The increase was slightly below what economists had forecast, but not too different from the sort of monthly jobs growth the U.S. economy was experiencing prepandemic.
The unemployment rate, based on a survey of households, ticked up to 3.9 percent from 3.8 percent in September. It has been below 4 percent for nearly two years, a stretch not achieved since the late 1960s.
Figures for August and September were revised downward by a total of more than 100,000 from earlier reports. The surprisingly strong September gain, initially reported as 336,000, was restated as 297,000 and will be revised again next month.
“This is mildly concerning but for now, these are still strong numbers,” said Sonu Varghese, chief market strategist at Carson Group, an asset management firm. “I think this is still just normalization.”
Average hourly earnings were up 0.2 percent from the previous month, slightly less than expected, and were 4.1 percent higher than a year earlier, slightly exceeding forecasts.
The October numbers may have been held down because the survey was taken during major work stoppages — notably the strikes by the United Automobile Workers and related layoffs.

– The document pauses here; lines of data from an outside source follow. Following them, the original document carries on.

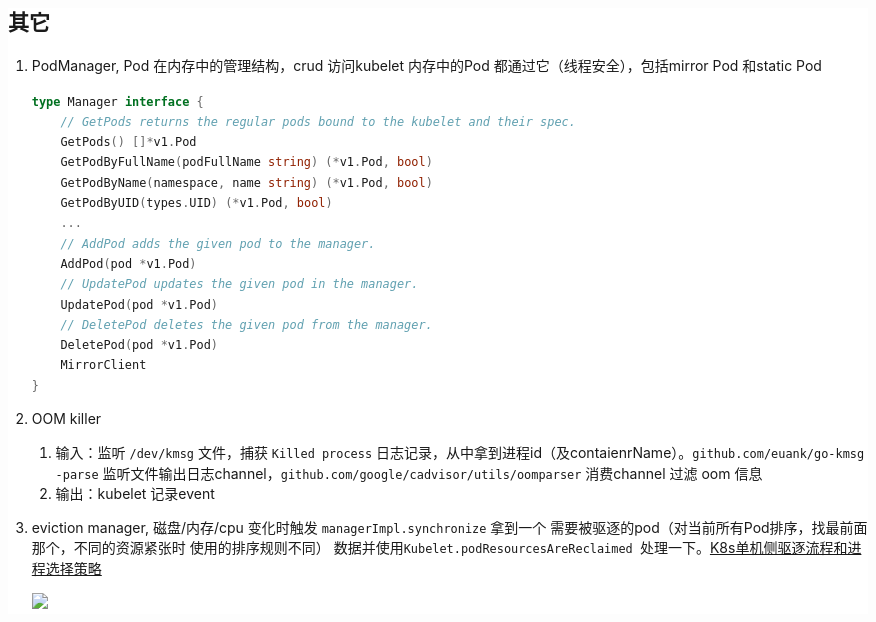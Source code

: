 
## 其它

1. PodManager, Pod 在内存中的管理结构，crud 访问kubelet 内存中的Pod 都通过它（线程安全），包括mirror Pod 和static Pod
    ```go
    type Manager interface {
        // GetPods returns the regular pods bound to the kubelet and their spec.
        GetPods() []*v1.Pod
        GetPodByFullName(podFullName string) (*v1.Pod, bool)
        GetPodByName(namespace, name string) (*v1.Pod, bool)
        GetPodByUID(types.UID) (*v1.Pod, bool)
        ...
        // AddPod adds the given pod to the manager.
        AddPod(pod *v1.Pod)
        // UpdatePod updates the given pod in the manager.
        UpdatePod(pod *v1.Pod)
        // DeletePod deletes the given pod from the manager. 
        DeletePod(pod *v1.Pod)
        MirrorClient
    }
    ```

2. OOM killer
    1. 输入：监听 `/dev/kmsg` 文件，捕获 `Killed process` 日志记录，从中拿到进程id（及contaienrName）。`github.com/euank/go-kmsg-parse` 监听文件输出日志channel，`github.com/google/cadvisor/utils/oomparser` 消费channel 过滤 oom 信息
    2. 输出：kubelet 记录event
3. eviction manager, 磁盘/内存/cpu 变化时触发 `managerImpl.synchronize` 拿到一个 需要被驱逐的pod（对当前所有Pod排序，找最前面那个，不同的资源紧张时 使用的排序规则不同） 数据并使用`Kubelet.podResourcesAreReclaimed `处理一下。[K8s单机侧驱逐流程和进程选择策略](https://mp.weixin.qq.com/s/C2wcj9E3wu3ADLOa-d0yVw)

    ![](/public/upload/kubernetes/kubelet_eviction_object.png)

Since then, the U.A.W. has reached tentative contract agreements with the three major U.S. automakers and told striking members to return to their jobs.

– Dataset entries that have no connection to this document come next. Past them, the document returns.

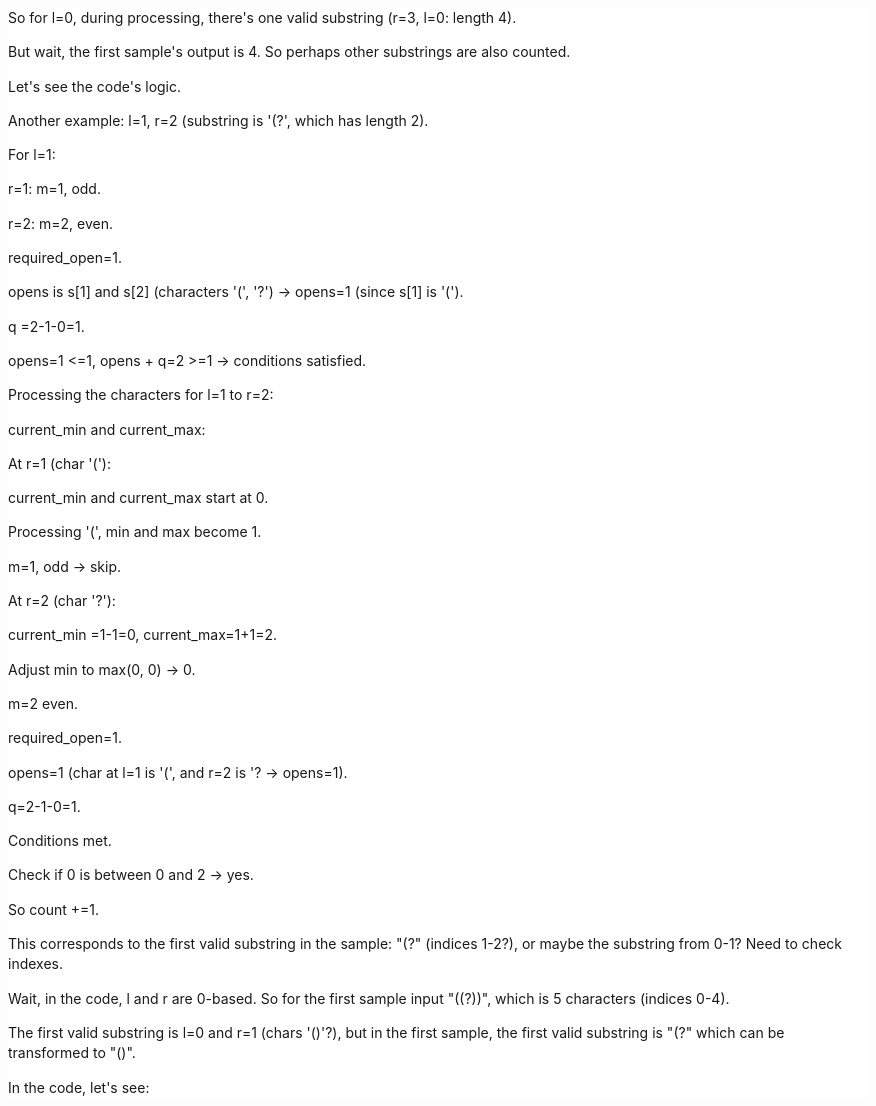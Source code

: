 So for l=0, during processing, there's one valid substring (r=3, l=0: length 4).

But wait, the first sample's output is 4. So perhaps other substrings are also counted.

Let's see the code's logic.

Another example: l=1, r=2 (substring is '(?', which has length 2).

For l=1:

r=1: m=1, odd.

r=2: m=2, even.

required_open=1.

opens is s[1] and s[2] (characters '(', '?') → opens=1 (since s[1] is '(').

q =2-1-0=1.

opens=1 <=1, opens + q=2 >=1 → conditions satisfied.

Processing the characters for l=1 to r=2:

current_min and current_max:

At r=1 (char '('):

current_min and current_max start at 0.

Processing '(', min and max become 1.

m=1, odd → skip.

At r=2 (char '?'):

current_min =1-1=0, current_max=1+1=2.

Adjust min to max(0, 0) → 0.

m=2 even.

required_open=1.

opens=1 (char at l=1 is '(', and r=2 is '? → opens=1).

q=2-1-0=1.

Conditions met.

Check if 0 is between 0 and 2 → yes.

So count +=1.

This corresponds to the first valid substring in the sample: "(?" (indices 1-2?), or maybe the substring from 0-1? Need to check indexes.

Wait, in the code, l and r are 0-based. So for the first sample input "((?))", which is 5 characters (indices 0-4).

The first valid substring is l=0 and r=1 (chars '()'?), but in the first sample, the first valid substring is "(?" which can be transformed to "()".

In the code, let's see:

Some 96,000 people reported being out of work because of a strike or labor dispute in October, the most since 1997.
Claudia Sahm, an economist at the Federal Reserve from 2007 to 2019, and the architect of a trusted recession indicator, said the report did not suggest “a good direction” for the labor market. But she added that unemployment would have to tick higher over a longer horizon for it to be clear that recession risks were heightened.

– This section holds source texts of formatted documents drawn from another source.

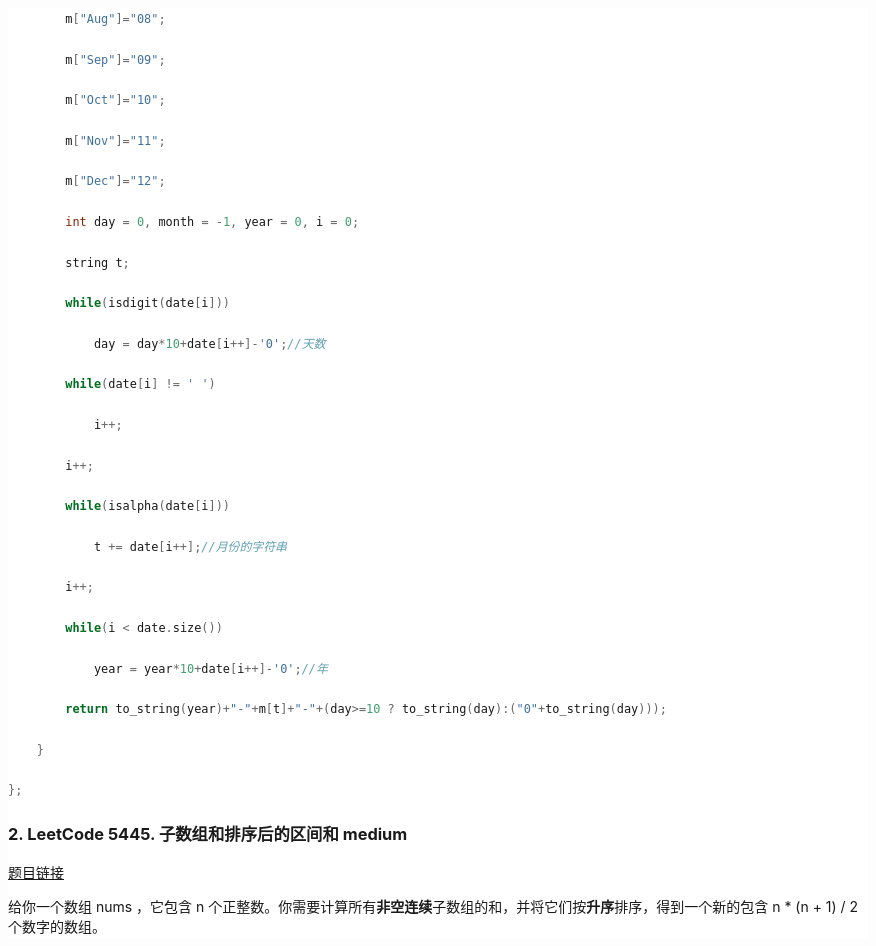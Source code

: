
 ```cpp
        m["Aug"]="08";

        m["Sep"]="09";

        m["Oct"]="10";

        m["Nov"]="11";

        m["Dec"]="12";

        int day = 0, month = -1, year = 0, i = 0;

        string t;

        while(isdigit(date[i]))

            day = day*10+date[i++]-'0';//天数

        while(date[i] != ' ')

            i++;

        i++;

        while(isalpha(date[i]))

            t += date[i++];//月份的字符串

        i++;

        while(i < date.size())

            year = year*10+date[i++]-'0';//年

        return to_string(year)+"-"+m[t]+"-"+(day>=10 ? to_string(day):("0"+to_string(day)));

    }   

};

```







### 2. LeetCode 5445. 子数组和排序后的区间和 medium



[题目链接](https://leetcode-cn.com/problems/range-sum-of-sorted-subarray-sums/)

给你一个数组 nums ，它包含 n 个正整数。你需要计算所有**非空连续**子数组的和，并将它们按**升序**排序，得到一个新的包含 n * (n + 1) / 2 个数字的数组。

Throughout the year the economy has defied forecasts of a downturn, even as inflation lingered, driving down consumer sentiment and, to some extent, business confidence.
The economy has also experienced tremendous bifurcation in the last couple of years, with median household net worth surging while the poverty rate has ticked back up from its lows in 2021. That’s partly because the bottom one-third of households have exhausted savings accumulated during the pandemic and increased borrowing to stay afloat.
A mammoth increase in interest rates put in place by the Federal Reserve since early 2022 is looming over vulnerable borrowers and businesses as winter approaches.
Still, many market analysts are telling clients Friday that unless a major shock occurs — or household savings drain faster than expected — the economy could keep chugging along, albeit at a more sluggish rate.
After nearly two years of lagging behind inflation, recent wage gains have on average been surpassing the pace of price increases, and workers are still in demand. Layoffs, for now, are well below historical averages. And measures of labor force productivity have made impressive gains as well in recent months.
“A rock-solid American jobs market rolls on albeit at a moderating pace,” said Joe Brusuelas, chief economist for the accounting firm RSM, pushing back against a protruding sense of gloom. “Income gains continue to outpace inflation, which bodes well for consumption heading into the traditional holiday spending season.”
On a more technical level, Mr. Brusuelas added, the report “reaffirms the direction of monetary policy” from the Fed, which has been cautious recently in raising rates further. Financial markets rallied on the news.
Last fall, a vast majority of economists in mainstream surveys had a high level of confidence that recession was ahead. This fall, forecasts for the coming year are more mixed.
In a CNBC survey of economists, Wall Street strategists and market analysts, 49 percent said that they still expected a recession in the next 12 months, while 42 percent predicted a “soft landing,” in which inflation continues to cool without a broad contraction.